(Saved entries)
◇ ◇ ◇

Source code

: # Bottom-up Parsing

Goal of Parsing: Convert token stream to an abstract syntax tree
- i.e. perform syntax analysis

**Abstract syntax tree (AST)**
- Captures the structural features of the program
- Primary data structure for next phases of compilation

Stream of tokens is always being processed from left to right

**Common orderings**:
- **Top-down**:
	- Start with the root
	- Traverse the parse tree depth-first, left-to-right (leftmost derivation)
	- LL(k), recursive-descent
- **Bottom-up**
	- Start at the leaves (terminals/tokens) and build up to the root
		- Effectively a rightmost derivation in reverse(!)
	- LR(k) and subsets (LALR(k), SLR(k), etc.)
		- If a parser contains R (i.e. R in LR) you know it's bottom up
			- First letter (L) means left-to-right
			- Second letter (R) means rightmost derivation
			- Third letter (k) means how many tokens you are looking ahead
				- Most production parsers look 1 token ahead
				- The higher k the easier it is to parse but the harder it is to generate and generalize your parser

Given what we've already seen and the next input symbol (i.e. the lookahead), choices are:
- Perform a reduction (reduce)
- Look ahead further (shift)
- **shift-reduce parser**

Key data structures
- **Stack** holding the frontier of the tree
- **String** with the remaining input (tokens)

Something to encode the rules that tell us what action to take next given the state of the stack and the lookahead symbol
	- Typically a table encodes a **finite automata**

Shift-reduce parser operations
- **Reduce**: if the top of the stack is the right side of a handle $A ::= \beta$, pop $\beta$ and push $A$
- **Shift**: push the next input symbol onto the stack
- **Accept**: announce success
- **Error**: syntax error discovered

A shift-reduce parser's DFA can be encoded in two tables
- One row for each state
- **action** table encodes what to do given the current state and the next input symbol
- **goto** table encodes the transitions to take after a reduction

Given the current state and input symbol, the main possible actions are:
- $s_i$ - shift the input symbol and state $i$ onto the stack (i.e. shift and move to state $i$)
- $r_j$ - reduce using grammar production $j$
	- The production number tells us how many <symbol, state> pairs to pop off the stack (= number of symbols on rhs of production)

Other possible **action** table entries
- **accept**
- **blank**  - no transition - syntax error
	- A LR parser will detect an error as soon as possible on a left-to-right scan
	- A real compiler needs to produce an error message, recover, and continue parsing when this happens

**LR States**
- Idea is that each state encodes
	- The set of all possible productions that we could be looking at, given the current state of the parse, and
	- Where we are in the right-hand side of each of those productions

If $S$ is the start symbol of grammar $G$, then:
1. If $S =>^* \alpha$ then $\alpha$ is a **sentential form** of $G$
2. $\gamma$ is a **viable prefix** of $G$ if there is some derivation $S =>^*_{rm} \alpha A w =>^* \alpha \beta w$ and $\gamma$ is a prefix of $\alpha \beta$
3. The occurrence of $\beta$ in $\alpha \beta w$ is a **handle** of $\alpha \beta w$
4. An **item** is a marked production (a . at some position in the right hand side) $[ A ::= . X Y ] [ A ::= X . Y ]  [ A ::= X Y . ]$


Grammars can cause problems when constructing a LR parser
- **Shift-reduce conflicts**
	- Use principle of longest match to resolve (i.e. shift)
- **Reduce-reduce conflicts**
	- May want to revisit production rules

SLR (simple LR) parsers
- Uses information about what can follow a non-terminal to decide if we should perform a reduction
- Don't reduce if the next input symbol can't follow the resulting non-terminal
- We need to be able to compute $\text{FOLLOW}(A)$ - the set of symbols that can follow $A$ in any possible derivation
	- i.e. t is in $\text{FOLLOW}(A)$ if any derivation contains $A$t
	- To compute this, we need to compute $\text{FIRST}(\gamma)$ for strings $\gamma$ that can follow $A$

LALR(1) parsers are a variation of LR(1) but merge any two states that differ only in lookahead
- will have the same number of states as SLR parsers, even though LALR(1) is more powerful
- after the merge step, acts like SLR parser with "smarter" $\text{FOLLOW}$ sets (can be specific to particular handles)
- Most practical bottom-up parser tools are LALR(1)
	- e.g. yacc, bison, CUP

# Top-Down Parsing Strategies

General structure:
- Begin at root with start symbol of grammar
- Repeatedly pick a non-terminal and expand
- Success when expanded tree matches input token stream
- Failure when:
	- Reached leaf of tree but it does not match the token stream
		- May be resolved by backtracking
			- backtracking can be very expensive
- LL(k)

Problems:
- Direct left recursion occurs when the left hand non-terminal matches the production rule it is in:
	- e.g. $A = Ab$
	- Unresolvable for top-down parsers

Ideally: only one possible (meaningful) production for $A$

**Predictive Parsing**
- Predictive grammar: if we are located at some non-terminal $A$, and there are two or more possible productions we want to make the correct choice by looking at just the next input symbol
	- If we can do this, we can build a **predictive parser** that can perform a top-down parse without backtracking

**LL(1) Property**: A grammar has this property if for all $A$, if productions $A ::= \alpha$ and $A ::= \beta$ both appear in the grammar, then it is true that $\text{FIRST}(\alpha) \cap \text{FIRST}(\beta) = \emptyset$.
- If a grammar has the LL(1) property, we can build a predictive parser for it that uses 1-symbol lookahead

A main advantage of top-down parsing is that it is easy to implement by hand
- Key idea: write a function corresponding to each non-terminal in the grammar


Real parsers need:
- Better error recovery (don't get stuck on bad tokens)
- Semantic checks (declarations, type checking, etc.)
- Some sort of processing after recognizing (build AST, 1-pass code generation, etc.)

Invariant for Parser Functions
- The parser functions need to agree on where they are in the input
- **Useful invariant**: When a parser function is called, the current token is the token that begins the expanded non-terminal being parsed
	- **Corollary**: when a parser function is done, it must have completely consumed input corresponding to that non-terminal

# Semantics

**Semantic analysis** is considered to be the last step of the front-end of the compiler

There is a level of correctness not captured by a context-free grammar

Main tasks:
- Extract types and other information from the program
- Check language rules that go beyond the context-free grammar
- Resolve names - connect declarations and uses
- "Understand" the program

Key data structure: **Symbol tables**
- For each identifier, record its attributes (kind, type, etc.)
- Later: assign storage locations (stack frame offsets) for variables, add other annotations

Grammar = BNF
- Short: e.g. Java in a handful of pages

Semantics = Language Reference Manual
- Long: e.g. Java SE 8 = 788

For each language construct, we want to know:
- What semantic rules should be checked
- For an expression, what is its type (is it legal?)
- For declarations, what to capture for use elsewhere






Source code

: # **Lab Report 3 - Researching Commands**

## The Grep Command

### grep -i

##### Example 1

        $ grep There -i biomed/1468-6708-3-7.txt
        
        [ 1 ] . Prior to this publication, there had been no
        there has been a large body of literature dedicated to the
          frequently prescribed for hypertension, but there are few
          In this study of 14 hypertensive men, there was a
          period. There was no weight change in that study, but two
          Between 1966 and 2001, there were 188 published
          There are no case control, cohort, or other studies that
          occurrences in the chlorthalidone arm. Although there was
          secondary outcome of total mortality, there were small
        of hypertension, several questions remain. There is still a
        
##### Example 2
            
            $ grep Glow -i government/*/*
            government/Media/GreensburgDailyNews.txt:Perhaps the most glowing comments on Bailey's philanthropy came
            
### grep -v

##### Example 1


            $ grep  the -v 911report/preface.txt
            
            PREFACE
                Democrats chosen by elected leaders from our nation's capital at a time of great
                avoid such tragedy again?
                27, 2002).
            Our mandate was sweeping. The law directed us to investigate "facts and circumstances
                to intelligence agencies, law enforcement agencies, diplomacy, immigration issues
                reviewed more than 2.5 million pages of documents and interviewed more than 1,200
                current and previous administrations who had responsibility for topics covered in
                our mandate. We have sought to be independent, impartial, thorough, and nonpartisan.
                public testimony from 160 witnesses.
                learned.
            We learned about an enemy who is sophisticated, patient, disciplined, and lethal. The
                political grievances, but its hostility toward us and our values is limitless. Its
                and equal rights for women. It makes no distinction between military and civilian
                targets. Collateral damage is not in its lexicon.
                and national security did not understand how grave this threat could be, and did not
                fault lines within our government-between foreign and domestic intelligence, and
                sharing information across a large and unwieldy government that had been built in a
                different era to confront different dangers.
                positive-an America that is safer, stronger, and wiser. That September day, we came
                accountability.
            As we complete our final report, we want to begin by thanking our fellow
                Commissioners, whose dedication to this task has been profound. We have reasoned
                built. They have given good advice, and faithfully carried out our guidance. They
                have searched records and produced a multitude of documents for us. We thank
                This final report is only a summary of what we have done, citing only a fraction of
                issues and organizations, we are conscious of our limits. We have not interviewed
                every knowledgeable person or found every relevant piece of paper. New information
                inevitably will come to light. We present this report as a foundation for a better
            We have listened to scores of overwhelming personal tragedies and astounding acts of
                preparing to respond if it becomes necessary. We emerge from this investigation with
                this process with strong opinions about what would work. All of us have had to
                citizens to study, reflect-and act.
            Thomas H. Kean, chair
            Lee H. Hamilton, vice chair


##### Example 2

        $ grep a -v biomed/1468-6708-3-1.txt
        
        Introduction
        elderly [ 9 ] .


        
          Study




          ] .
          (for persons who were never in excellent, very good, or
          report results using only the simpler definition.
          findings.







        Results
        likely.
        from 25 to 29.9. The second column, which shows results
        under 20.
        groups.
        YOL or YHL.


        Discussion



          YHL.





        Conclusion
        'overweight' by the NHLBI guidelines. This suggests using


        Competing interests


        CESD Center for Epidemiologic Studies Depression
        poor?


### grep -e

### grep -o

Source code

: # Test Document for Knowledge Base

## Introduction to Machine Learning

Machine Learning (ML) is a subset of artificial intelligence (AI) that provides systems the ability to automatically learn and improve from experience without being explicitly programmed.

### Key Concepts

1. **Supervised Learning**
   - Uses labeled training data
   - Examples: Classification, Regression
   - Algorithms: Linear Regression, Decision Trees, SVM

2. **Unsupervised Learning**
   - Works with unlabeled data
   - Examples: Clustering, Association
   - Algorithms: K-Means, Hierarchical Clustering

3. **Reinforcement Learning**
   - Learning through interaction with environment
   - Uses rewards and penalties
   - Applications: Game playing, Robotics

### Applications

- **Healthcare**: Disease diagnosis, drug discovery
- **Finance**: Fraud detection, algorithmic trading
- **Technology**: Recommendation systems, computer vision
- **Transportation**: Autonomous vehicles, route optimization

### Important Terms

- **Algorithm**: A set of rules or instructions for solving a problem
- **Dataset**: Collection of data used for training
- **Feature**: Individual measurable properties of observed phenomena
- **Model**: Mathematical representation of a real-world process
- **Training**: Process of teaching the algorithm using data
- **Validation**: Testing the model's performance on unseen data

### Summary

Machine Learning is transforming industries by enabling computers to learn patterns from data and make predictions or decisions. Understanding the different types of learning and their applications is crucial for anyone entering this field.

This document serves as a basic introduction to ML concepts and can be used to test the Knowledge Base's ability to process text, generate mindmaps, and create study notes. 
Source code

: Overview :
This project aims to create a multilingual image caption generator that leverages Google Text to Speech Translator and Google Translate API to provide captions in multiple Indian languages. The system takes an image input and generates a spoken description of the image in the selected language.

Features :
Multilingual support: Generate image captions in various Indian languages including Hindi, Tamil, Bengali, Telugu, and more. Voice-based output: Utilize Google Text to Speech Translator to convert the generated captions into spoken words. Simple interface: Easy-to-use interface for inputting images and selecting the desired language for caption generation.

◇ ◇ ◇

• **WHAT IS EXPECTED**: Please print the lines from the start of the records up to and including the line with "- **String** with", copying each one exactly and leaving out the rest.

• **SOLUTION TO THIS TASK**:
Source code

: # Bottom-up Parsing

Goal of Parsing: Convert token stream to an abstract syntax tree
- i.e. perform syntax analysis

**Abstract syntax tree (AST)**
- Captures the structural features of the program
- Primary data structure for next phases of compilation

Stream of tokens is always being processed from left to right

**Common orderings**:
- **Top-down**:
	- Start with the root
	- Traverse the parse tree depth-first, left-to-right (leftmost derivation)
	- LL(k), recursive-descent
- **Bottom-up**
	- Start at the leaves (terminals/tokens) and build up to the root
		- Effectively a rightmost derivation in reverse(!)
	- LR(k) and subsets (LALR(k), SLR(k), etc.)
		- If a parser contains R (i.e. R in LR) you know it's bottom up
			- First letter (L) means left-to-right
			- Second letter (R) means rightmost derivation
			- Third letter (k) means how many tokens you are looking ahead
				- Most production parsers look 1 token ahead
				- The higher k the easier it is to parse but the harder it is to generate and generalize your parser

Given what we've already seen and the next input symbol (i.e. the lookahead), choices are:
- Perform a reduction (reduce)
- Look ahead further (shift)
- **shift-reduce parser**

Key data structures
- **Stack** holding the frontier of the tree
- **String** with the remaining input (tokens)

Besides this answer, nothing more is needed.